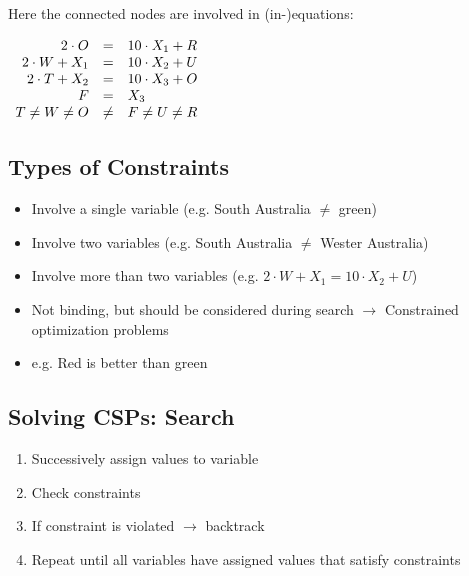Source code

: \documentclass[
../../EiKI_Summary.tex,
]
{subfiles}
\begin{document}
Here the connected nodes are involved in (in-)equations:

\begin{csmb*}
    $\begin{array}{r c l}
        2\cdot O &=& 10 \cdot X_1 + R \\
        2\cdot W + X_1 &=& 10 \cdot X_2 + U \\
        2\cdot T + X_2 &=& 10 \cdot X_3 + O \\
        F &=& X_3 \\
        T \not= W \not= O &\not=& F \not= U \not= R
    \end{array}
    $
\end{csmb*}

\subsection{Types of Constraints}
\begin{itemize}
    \item {} Involve a single variable (e.g. South Australia $\not=$ green)
    \item {} Involve two variables (e.g. South Australia $\not=$ Wester Australia)
    \item {} Involve more than two variables (e.g. $2\cdot W + X_1 = 10 \cdot X_2 + U$)
\end{itemize}

\begin{itemize}
    \item Not binding, but should be considered during search 
    \subitem $\rightarrow$ Constrained optimization problems
    \item e.g. Red is better than green
\end{itemize}

\subsection{Solving CSPs: Search}
\begin{enumerate}
    \item Successively assign values to variable
    \item Check constraints
    \item If constraint is violated $\rightarrow$ backtrack
    \item Repeat until all variables have assigned values that satisfy constraints
\end{enumerate}
\end{document}
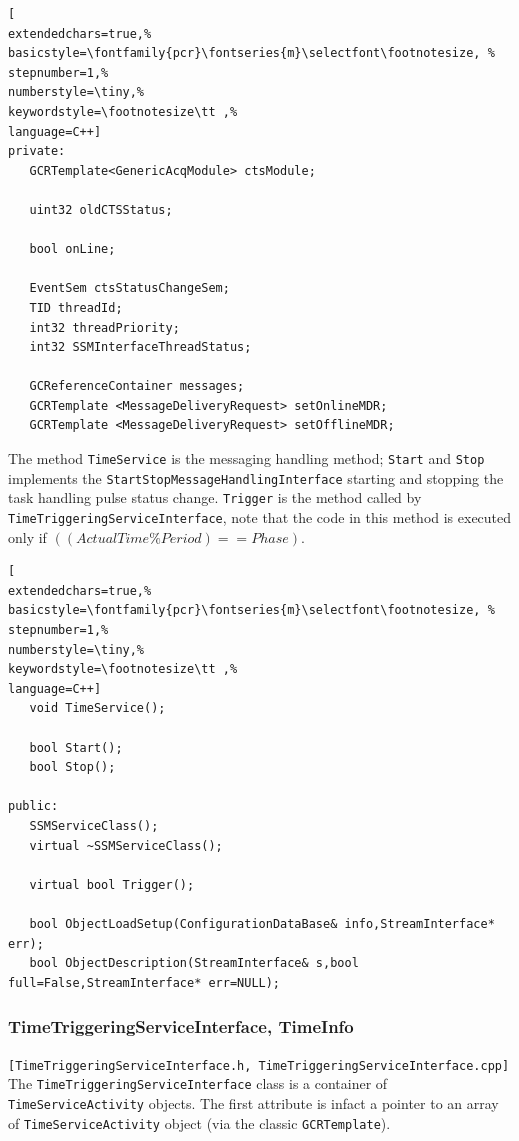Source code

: \begin{lstlisting}[
extendedchars=true,%
basicstyle=\fontfamily{pcr}\fontseries{m}\selectfont\footnotesize, %
stepnumber=1,%
numberstyle=\tiny,%
keywordstyle=\footnotesize\tt ,%
language=C++]
private:
   GCRTemplate<GenericAcqModule> ctsModule;

   uint32 oldCTSStatus;

   bool onLine;

   EventSem ctsStatusChangeSem;
   TID threadId;
   int32 threadPriority;
   int32 SSMInterfaceThreadStatus;

   GCReferenceContainer messages;
   GCRTemplate <MessageDeliveryRequest> setOnlineMDR;
   GCRTemplate <MessageDeliveryRequest> setOfflineMDR;
\end{lstlisting}

The method \texttt{TimeService} is the messaging handling method; \texttt{Start} and \texttt{Stop} implements the \texttt{StartStopMessageHandlingInterface} starting and stopping the task handling pulse status change. \texttt{Trigger} is the method called by \texttt{TimeTriggeringServiceInterface}, note that the code in this method is executed only if $((ActualTime \% Period) == Phase)$.

\begin{lstlisting}[
extendedchars=true,%
basicstyle=\fontfamily{pcr}\fontseries{m}\selectfont\footnotesize, %
stepnumber=1,%
numberstyle=\tiny,%
keywordstyle=\footnotesize\tt ,%
language=C++]
   void TimeService();

   bool Start();
   bool Stop();

public:
   SSMServiceClass();
   virtual ~SSMServiceClass();

   virtual bool Trigger();

   bool ObjectLoadSetup(ConfigurationDataBase& info,StreamInterface* err);
   bool ObjectDescription(StreamInterface& s,bool full=False,StreamInterface* err=NULL);
\end{lstlisting}



\subsubsection{TimeTriggeringServiceInterface, TimeInfo}
\texttt{[TimeTriggeringServiceInterface.h, TimeTriggeringServiceInterface.cpp]} \\
The \texttt{TimeTriggeringServiceInterface} class is a container of \texttt{TimeServiceActivity} objects. The first attribute is infact a pointer to an array of \texttt{TimeServiceActivity} object (via the classic \texttt{GCRTemplate}).

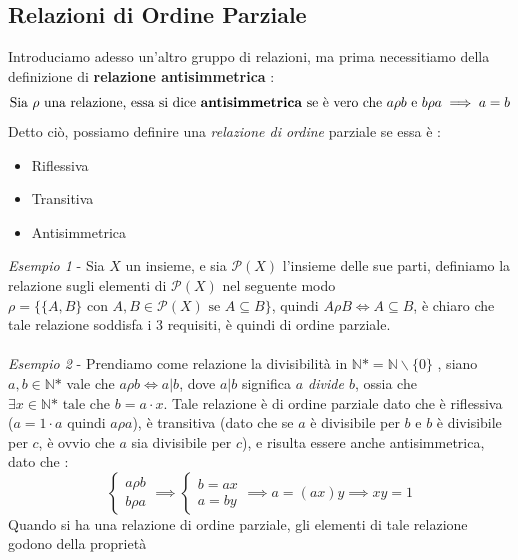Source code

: \documentclass[12pt, letterpaper]{article}
\begin{document}
\subsection{Relazioni di Ordine Parziale}\label{ordParz}
Introduciamo adesso un'altro gruppo di relazioni, ma prima necessitiamo della definizione di \textbf{relazione antisimmetrica} :
\begin{equation}
    \text{Sia }\rho \text{ una relazione, essa si dice \textbf{antisimmetrica} se è vero che } a\rho b \text{ e } b\rho a \implies a=b 
\end{equation}
Detto ciò, possiamo definire una \textit{relazione di ordine} parziale se essa è :\begin{itemize}
    \item Riflessiva
    \item Transitiva
    \item Antisimmetrica
\end{itemize}
\textit{Esempio 1} - Sia \(X\) un insieme, e sia \(\mathcal{P} (X)\) l'insieme delle sue parti, definiamo 
la relazione sugli elementi di \(\mathcal{P} (X)\) nel seguente modo \(\rho = \{\{A,B\} \text{ con } A,B\in\mathcal{P}(X) \text{ se } A\subseteq B\}\),
quindi \(A\rho B \iff A\subseteq B\), è chiaro che tale relazione soddisfa i 3 requisiti, è quindi 
di ordine parziale.\\\hphantom{.}\\
\textit{Esempio 2} - Prendiamo come relazione la divisibilità in \(\mathbb{N}\text{*} = \mathbb{N}\backslash \{0\}\)  
, siano \(a,b \in \mathbb{N}\text{*}\) vale che \(a\rho b\iff a | b\), dove \(a|b\) significa \textit{ \(a\) divide \(b\)},
ossia che \(\exists x \in \mathbb{N}\text{*} \text{ tale che } b=a\cdot x\). Tale relazione è di ordine parziale 
dato che è riflessiva (\(a=1\cdot a\) quindi \(a\rho a\)), è transitiva (dato che se \(a\) è divisibile per \(b\)
e \(b\) è divisibile per \(c\), è ovvio che \(a\) sia divisibile per \(c\)), e risulta essere anche 
antisimmetrica, dato che : 
\begin{equation}
     \begin{cases} 
        a\rho b\\
        b\rho a 
     \end{cases}
     \implies 
     \begin{cases} 
        b=ax\\
        a=by 
     \end{cases}
     \implies a = (ax)y \implies xy = 1
\end{equation}
Quando si ha una relazione di ordine parziale, gli elementi di tale relazione godono della proprietà 
\end{document}
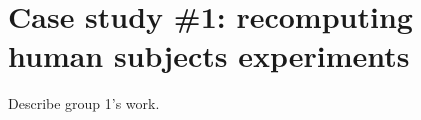 \section{Case study \#1: recomputing human subjects experiments}
\label{s:group1}

Describe group 1's work.
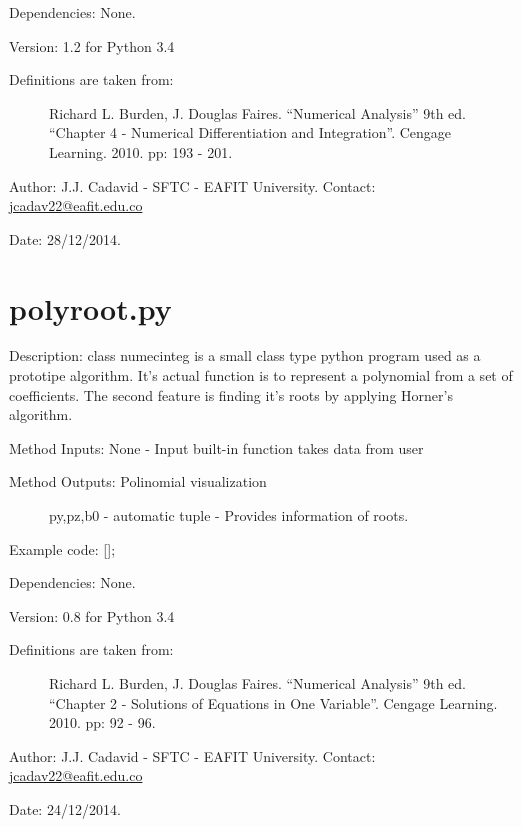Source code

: \documentclass[letterpaper,10pt,oneside]{sphinxmanual}
\theoremstyle{plain}%
\theoremstyle{definition}%
\theoremstyle{remark}%
\begin{document}
Dependencies: None.

Version: 1.2 for Python 3.4
\begin{description}
\item[{Definitions are taken from:}] \leavevmode
Richard L. Burden, J. Douglas Faires. ``Numerical Analysis'' 9th ed.
``Chapter 4 - Numerical Differentiation and Integration''. 
Cengage Learning. 2010. pp: 193 - 201.

\end{description}

Author: J.J. Cadavid - SFTC - EAFIT University.
Contact: \href{mailto:jcadav22@eafit.edu.co}{jcadav22@eafit.edu.co}

Date: 28/12/2014.


\section{polyroot.py}
\label{code:polyroot-py}\label{code:module-polyroot}
Description: class numecinteg is a small class type python program used as 
a prototipe algorithm. It's actual function is to represent a polynomial from
a set of coefficients. The second feature is finding it's roots by applying
Horner's algorithm.

Method Inputs: None - Input built-in function takes data from user
\begin{description}
\item[{Method Outputs: Polinomial visualization}] \leavevmode
py,pz,b0 - automatic tuple - Provides information of roots.

\end{description}

Example code: {[}{]};

Dependencies: None.

Version: 0.8 for Python 3.4
\begin{description}
\item[{Definitions are taken from:}] \leavevmode
Richard L. Burden, J. Douglas Faires. ``Numerical Analysis'' 9th ed.
``Chapter 2 - Solutions of Equations in One Variable''. 
Cengage Learning. 2010. pp: 92 - 96.

\end{description}

Author: J.J. Cadavid - SFTC - EAFIT University.
Contact: \href{mailto:jcadav22@eafit.edu.co}{jcadav22@eafit.edu.co}

Date: 24/12/2014.
\end{document}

· · · · ·

Task requirements
Return every line above word for word, minus images.

Response to this exercise
Source code

: \documentclass[
../../EiKI_Summary.tex,
]
{subfiles}
\begin{document}
Here the connected nodes are involved in (in-)equations:

\begin{csmb*}
    $\begin{array}{r c l}
        2\cdot O &=& 10 \cdot X_1 + R \\
        2\cdot W + X_1 &=& 10 \cdot X_2 + U \\
        2\cdot T + X_2 &=& 10 \cdot X_3 + O \\
        F &=& X_3 \\
        T \not= W \not= O &\not=& F \not= U \not= R
    \end{array}
    $
\end{csmb*}

\subsection{Types of Constraints}
\begin{itemize}
    \item {} Involve a single variable (e.g. South Australia $\not=$ green)
    \item {} Involve two variables (e.g. South Australia $\not=$ Wester Australia)
    \item {} Involve more than two variables (e.g. $2\cdot W + X_1 = 10 \cdot X_2 + U$)
\end{itemize}

\begin{itemize}
    \item Not binding, but should be considered during search 
    \subitem $\rightarrow$ Constrained optimization problems
    \item e.g. Red is better than green
\end{itemize}

\subsection{Solving CSPs: Search}
\begin{enumerate}
    \item Successively assign values to variable
    \item Check constraints
    \item If constraint is violated $\rightarrow$ backtrack
    \item Repeat until all variables have assigned values that satisfy constraints
\end{enumerate}
\end{document}
Source code

: \begin{lstlisting}[
extendedchars=true,%
basicstyle=\fontfamily{pcr}\fontseries{m}\selectfont\footnotesize, %
stepnumber=1,%
numberstyle=\tiny,%
keywordstyle=\footnotesize\tt ,%
language=C++]
private:
   GCRTemplate<GenericAcqModule> ctsModule;

   uint32 oldCTSStatus;

   bool onLine;

   EventSem ctsStatusChangeSem;
   TID threadId;
   int32 threadPriority;
   int32 SSMInterfaceThreadStatus;

   GCReferenceContainer messages;
   GCRTemplate <MessageDeliveryRequest> setOnlineMDR;
   GCRTemplate <MessageDeliveryRequest> setOfflineMDR;
\end{lstlisting}

The method \texttt{TimeService} is the messaging handling method; \texttt{Start} and \texttt{Stop} implements the \texttt{StartStopMessageHandlingInterface} starting and stopping the task handling pulse status change. \texttt{Trigger} is the method called by \texttt{TimeTriggeringServiceInterface}, note that the code in this method is executed only if $((ActualTime \% Period) == Phase)$.

\begin{lstlisting}[
extendedchars=true,%
basicstyle=\fontfamily{pcr}\fontseries{m}\selectfont\footnotesize, %
stepnumber=1,%
numberstyle=\tiny,%
keywordstyle=\footnotesize\tt ,%
language=C++]
   void TimeService();

   bool Start();
   bool Stop();

public:
   SSMServiceClass();
   virtual ~SSMServiceClass();

   virtual bool Trigger();

   bool ObjectLoadSetup(ConfigurationDataBase& info,StreamInterface* err);
   bool ObjectDescription(StreamInterface& s,bool full=False,StreamInterface* err=NULL);
\end{lstlisting}



\subsubsection{TimeTriggeringServiceInterface, TimeInfo}
\texttt{[TimeTriggeringServiceInterface.h, TimeTriggeringServiceInterface.cpp]} \\
The \texttt{TimeTriggeringServiceInterface} class is a container of \texttt{TimeServiceActivity} objects. The first attribute is infact a pointer to an array of \texttt{TimeServiceActivity} object (via the classic \texttt{GCRTemplate}).

Source code

: \documentclass[12pt, letterpaper]{article}
\begin{document}
\subsection{Relazioni di Ordine Parziale}\label{ordParz}
Introduciamo adesso un'altro gruppo di relazioni, ma prima necessitiamo della definizione di \textbf{relazione antisimmetrica} :
\begin{equation}
    \text{Sia }\rho \text{ una relazione, essa si dice \textbf{antisimmetrica} se è vero che } a\rho b \text{ e } b\rho a \implies a=b 
\end{equation}
Detto ciò, possiamo definire una \textit{relazione di ordine} parziale se essa è :\begin{itemize}
    \item Riflessiva
    \item Transitiva
    \item Antisimmetrica
\end{itemize}
\textit{Esempio 1} - Sia \(X\) un insieme, e sia \(\mathcal{P} (X)\) l'insieme delle sue parti, definiamo 
la relazione sugli elementi di \(\mathcal{P} (X)\) nel seguente modo \(\rho = \{\{A,B\} \text{ con } A,B\in\mathcal{P}(X) \text{ se } A\subseteq B\}\),
quindi \(A\rho B \iff A\subseteq B\), è chiaro che tale relazione soddisfa i 3 requisiti, è quindi 
di ordine parziale.\\\hphantom{.}\\
\textit{Esempio 2} - Prendiamo come relazione la divisibilità in \(\mathbb{N}\text{*} = \mathbb{N}\backslash \{0\}\)  
, siano \(a,b \in \mathbb{N}\text{*}\) vale che \(a\rho b\iff a | b\), dove \(a|b\) significa \textit{ \(a\) divide \(b\)},
ossia che \(\exists x \in \mathbb{N}\text{*} \text{ tale che } b=a\cdot x\). Tale relazione è di ordine parziale 
dato che è riflessiva (\(a=1\cdot a\) quindi \(a\rho a\)), è transitiva (dato che se \(a\) è divisibile per \(b\)
e \(b\) è divisibile per \(c\), è ovvio che \(a\) sia divisibile per \(c\)), e risulta essere anche 
antisimmetrica, dato che : 
\begin{equation}
     \begin{cases} 
        a\rho b\\
        b\rho a 
     \end{cases}
     \implies 
     \begin{cases} 
        b=ax\\
        a=by 
     \end{cases}
     \implies a = (ax)y \implies xy = 1
\end{equation}
Quando si ha una relazione di ordine parziale, gli elementi di tale relazione godono della proprietà 
\end{document}
 \section{Case study \#1: recomputing human subjects experiments}
\label{s:group1}

Describe group 1's work.
Source code

: \documentclass[letterpaper,10pt,oneside]{sphinxmanual}
\theoremstyle{plain}%
\theoremstyle{definition}%
\theoremstyle{remark}%
\begin{document}
Dependencies: None.

Version: 1.2 for Python 3.4
\begin{description}
\item[{Definitions are taken from:}] \leavevmode
Richard L. Burden, J. Douglas Faires. ``Numerical Analysis'' 9th ed.
``Chapter 4 - Numerical Differentiation and Integration''. 
Cengage Learning. 2010. pp: 193 - 201.

\end{description}

Author: J.J. Cadavid - SFTC - EAFIT University.
Contact: \href{mailto:jcadav22@eafit.edu.co}{jcadav22@eafit.edu.co}

Date: 28/12/2014.


\section{polyroot.py}
\label{code:polyroot-py}\label{code:module-polyroot}
Description: class numecinteg is a small class type python program used as 
a prototipe algorithm. It's actual function is to represent a polynomial from
a set of coefficients. The second feature is finding it's roots by applying
Horner's algorithm.

Method Inputs: None - Input built-in function takes data from user
\begin{description}
\item[{Method Outputs: Polinomial visualization}] \leavevmode
py,pz,b0 - automatic tuple - Provides information of roots.

\end{description}

Example code: {[}{]};

Dependencies: None.

Version: 0.8 for Python 3.4
\begin{description}
\item[{Definitions are taken from:}] \leavevmode
Richard L. Burden, J. Douglas Faires. ``Numerical Analysis'' 9th ed.
``Chapter 2 - Solutions of Equations in One Variable''. 
Cengage Learning. 2010. pp: 92 - 96.

\end{description}

Author: J.J. Cadavid - SFTC - EAFIT University.
Contact: \href{mailto:jcadav22@eafit.edu.co}{jcadav22@eafit.edu.co}

Date: 24/12/2014.
\end{document}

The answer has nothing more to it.